Mercedes-AMG boss Tobias Moers has confirmed to TopGear.com that the Project One hypercar will cost €2.275m (£1.97m at current exchange rates, £2.37m including tax) and be limited to a run of 275. Set to be revealed at the Frankfurt show in September - with first customers getting their cars in 2019 - it will be the most direct transfer of F1 technology into a road car yet.
“It’s pure F1 technology,” Moers tells us. “It’s a 1.6-litre engine, it still revs to 11,000rpm, but idles at 1,280rpm. All the electric components are from F1 - the crank motor, the split turbo, the front axle is driven by electric motors.
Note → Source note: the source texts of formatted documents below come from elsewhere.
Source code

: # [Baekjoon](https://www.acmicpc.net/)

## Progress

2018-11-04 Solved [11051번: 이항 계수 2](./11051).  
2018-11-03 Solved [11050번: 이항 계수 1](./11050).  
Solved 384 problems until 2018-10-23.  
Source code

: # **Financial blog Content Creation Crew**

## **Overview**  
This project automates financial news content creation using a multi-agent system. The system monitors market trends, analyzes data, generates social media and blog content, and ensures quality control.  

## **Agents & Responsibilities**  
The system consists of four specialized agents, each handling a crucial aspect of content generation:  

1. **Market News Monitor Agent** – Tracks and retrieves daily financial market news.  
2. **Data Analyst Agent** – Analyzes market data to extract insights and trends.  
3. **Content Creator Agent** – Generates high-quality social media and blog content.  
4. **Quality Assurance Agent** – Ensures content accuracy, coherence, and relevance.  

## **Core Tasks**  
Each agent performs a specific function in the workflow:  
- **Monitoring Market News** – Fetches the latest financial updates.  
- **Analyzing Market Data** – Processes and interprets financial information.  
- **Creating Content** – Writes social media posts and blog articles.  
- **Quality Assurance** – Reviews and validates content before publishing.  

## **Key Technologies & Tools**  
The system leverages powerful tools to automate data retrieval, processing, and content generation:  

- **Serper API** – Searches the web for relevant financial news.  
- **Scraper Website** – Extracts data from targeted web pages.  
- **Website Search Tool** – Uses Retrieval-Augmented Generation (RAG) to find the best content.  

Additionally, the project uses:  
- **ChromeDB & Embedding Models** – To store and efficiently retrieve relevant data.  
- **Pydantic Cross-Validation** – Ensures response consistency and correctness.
Even the battery cells are F1, the most expensive cells on the planet.”
There’s still no official word on power output, although the general consensus is around 1000bhp, and Moers wouldn’t be drawn into making any performance claims: “I’m not saying it’s the fastest road car ever, I’m not chasing top speed, I don’t want to put any numbers on the table.”
What he will be doing, though, is wading into the murky world of Nürburgring lap times: “Yes, we’ll do it, come back to me at a later date. For hypercars none really does it, but you’ll see a time from us.”
And what about the car’s core character? You’d rightly expect a car spawned directly from F1 to be massively track-focused… though apparently, that’s not the plan. “My task is to make it a car you can use everyday,” Moers said. “You don’t need an F1 team, you don’t need special gas, you don’t need anything, you just push the button, it fires up and you drive away. That’s a challenge.”